If you've got the funds to purchase multiples in all the chamberings mentioned, and a healthy stockpile of ammunition for all, I can't says I blame ya'.
Got a companion for your 7.62x39 yet? If not, have a look at the Ruger bolt action (can't remember the model). When the mini-30 I had was my "goto gun" for kickin' around in the woods here, I was in the market for one, but never found the bargain I was looking for. Fired from a rifle with more precision than an AK or SKS offers, and with a good handload, the 7.62x39 is really versitile and can be surprisingly accurate.


----------



## timfromohio (Jun 19, 2007)

Swampman - don't have the funds to purchase all right now, but over time I want to obtain multiples. "One is none and two is one" is a good motto. Plus, I have two sons. By the time they are of age, there's a good chance that most of this stuff will be really hard to come by, so really, I'd like to get everything in triplicate!


----------



## Bearfootfarm (Jul 13, 2006)

> And I will try that 22 mag pistol. It's one of those things I have to have


No company has ever come up with a reliable 22 mag semi auto.
There are too many inherent problems, mainly due to the case length.
If Ruger can't figure it out, I'm sure Kel Tech wont, and Grendel never had a good reputation for quality.
If yours works well, you got one of the FEW that did.
I heard enough complaints about them in the 6 years I worked at a gun shop to steer clear of them


----------



## GoldenCityMuse (Apr 15, 2009)

ace admirer said:


> [SNIP]
> 
> anyone been to odcmp.com for purchases of m1 or other military rifles?

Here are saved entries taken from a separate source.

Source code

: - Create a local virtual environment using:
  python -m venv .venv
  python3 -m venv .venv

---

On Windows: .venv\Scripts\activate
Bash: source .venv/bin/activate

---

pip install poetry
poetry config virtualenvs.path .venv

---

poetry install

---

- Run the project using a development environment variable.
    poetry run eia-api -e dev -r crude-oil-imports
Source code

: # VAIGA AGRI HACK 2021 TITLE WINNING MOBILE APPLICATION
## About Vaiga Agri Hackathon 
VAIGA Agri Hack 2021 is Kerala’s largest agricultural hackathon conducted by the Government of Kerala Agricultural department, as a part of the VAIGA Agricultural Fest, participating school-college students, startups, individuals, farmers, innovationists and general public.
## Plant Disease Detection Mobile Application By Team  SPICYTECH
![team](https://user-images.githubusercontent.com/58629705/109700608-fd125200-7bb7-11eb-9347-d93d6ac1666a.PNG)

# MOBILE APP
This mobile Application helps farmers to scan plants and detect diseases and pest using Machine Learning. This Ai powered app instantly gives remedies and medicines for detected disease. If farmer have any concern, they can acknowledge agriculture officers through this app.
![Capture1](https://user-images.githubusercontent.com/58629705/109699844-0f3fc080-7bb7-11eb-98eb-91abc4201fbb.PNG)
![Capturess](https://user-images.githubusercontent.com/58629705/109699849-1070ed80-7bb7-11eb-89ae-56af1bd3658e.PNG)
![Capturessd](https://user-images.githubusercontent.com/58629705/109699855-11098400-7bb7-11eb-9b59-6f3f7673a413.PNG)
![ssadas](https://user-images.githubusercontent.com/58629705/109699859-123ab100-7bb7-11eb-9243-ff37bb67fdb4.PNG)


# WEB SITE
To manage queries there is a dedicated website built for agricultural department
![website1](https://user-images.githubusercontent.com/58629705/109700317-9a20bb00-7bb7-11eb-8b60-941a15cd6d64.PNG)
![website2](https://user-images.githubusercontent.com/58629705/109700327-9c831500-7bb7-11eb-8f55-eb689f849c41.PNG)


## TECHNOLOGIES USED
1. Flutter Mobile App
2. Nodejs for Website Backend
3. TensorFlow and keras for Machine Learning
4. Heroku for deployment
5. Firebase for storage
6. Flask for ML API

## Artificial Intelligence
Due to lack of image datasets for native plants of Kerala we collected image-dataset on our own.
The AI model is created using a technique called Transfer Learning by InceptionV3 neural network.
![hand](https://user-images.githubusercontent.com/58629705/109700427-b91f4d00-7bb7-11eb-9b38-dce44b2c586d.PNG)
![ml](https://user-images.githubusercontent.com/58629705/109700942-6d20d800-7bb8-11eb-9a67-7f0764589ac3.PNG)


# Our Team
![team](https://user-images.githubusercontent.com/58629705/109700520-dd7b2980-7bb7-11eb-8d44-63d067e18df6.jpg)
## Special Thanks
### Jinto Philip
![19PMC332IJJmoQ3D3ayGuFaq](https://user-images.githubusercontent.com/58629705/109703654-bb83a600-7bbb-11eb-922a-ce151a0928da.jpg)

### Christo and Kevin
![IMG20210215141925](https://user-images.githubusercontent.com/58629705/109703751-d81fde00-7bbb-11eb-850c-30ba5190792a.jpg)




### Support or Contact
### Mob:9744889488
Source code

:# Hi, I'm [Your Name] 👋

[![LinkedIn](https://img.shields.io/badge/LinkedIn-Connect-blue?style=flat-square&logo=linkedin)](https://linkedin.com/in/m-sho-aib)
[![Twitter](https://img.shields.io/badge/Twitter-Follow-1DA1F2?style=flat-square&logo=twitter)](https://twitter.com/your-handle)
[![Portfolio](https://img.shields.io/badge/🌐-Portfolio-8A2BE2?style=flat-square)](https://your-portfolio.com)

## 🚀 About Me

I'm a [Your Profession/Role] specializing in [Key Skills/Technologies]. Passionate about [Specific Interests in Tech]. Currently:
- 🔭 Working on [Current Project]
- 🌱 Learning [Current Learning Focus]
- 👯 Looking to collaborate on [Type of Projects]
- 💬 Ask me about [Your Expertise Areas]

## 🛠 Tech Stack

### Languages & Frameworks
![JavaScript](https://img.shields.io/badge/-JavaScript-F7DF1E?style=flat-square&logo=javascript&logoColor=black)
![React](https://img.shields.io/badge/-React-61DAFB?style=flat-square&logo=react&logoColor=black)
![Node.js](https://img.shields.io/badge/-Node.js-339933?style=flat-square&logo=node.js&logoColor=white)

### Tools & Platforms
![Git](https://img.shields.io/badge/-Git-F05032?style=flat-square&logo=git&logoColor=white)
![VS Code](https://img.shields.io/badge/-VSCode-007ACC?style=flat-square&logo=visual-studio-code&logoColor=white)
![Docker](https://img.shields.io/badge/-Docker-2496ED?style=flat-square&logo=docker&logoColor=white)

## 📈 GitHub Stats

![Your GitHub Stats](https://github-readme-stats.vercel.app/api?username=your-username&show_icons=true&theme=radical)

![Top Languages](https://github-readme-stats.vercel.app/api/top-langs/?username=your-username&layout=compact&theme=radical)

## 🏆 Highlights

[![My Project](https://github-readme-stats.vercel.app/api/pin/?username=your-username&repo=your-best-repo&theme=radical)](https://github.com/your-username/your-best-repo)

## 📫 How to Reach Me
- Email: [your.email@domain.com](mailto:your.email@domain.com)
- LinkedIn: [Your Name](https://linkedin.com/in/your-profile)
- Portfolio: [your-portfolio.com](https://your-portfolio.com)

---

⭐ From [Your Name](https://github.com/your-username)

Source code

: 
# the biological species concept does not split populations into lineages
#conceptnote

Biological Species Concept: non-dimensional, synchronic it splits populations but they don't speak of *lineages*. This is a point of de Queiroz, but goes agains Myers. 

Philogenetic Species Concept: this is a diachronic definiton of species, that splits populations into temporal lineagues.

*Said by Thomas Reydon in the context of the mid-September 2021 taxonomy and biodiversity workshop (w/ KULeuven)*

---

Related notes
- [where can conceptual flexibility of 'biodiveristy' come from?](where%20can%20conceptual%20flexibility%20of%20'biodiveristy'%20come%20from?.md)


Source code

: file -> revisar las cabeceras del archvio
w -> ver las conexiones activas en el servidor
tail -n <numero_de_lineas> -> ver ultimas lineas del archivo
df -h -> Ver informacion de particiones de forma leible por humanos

I have bought several. Some .22's and 3 M1's. The prices might seem high, but in reality the USD is just more & more worthless. Highly recommend it. Looking back, I could kick myself for not purchasing a whole lot more.

Also wish I'd bought a lot more ammo instead of insulators. Ah well.....

Would like to get the target airgun they have for sale, it is priced pretty good.


----------



## WindowOrMirror (Jan 10, 2005)

depends on what you want the rifle for... no, I am not a fan of a .223 as a primary (or only) survival situation round. The AR platform is comfortable to shoot and intrinsically accurate, but it's a lady. She's gotta be clean and well-dressed to work reliably. In battle, I want a crusty old grunt that will fight when I need him to. In close (150 yds) nothing beats the AK platform, longer ranges my personal favorite is the FAL, though I've seen (created) reliable CETMEs... but I don't recommend trying that... it's a real crap shoot.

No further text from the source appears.